◆ Task description: Select from the data all lines with the word "developers".

◆ Records to use:
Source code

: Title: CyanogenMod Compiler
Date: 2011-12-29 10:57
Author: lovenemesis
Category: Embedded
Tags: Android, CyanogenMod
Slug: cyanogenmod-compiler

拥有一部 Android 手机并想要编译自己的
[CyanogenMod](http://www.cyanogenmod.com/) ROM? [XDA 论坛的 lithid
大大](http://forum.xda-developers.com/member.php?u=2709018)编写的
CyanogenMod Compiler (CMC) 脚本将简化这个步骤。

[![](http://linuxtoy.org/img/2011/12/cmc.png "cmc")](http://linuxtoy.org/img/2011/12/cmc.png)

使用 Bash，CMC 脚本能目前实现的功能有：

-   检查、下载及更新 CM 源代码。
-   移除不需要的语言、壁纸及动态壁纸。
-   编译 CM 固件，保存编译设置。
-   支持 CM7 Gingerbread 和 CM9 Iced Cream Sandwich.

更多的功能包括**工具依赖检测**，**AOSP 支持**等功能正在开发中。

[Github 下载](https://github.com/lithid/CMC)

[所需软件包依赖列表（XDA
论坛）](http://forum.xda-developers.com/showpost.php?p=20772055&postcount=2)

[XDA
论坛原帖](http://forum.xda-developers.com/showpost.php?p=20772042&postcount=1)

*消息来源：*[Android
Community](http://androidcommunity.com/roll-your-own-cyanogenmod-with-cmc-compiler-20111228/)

◆ Result for this task:
大大](http://forum.xda-developers.com/member.php?u=2709018)编写的
论坛）](http://forum.xda-developers.com/showpost.php?p=20772055&postcount=2)
论坛原帖](http://forum.xda-developers.com/showpost.php?p=20772042&postcount=1)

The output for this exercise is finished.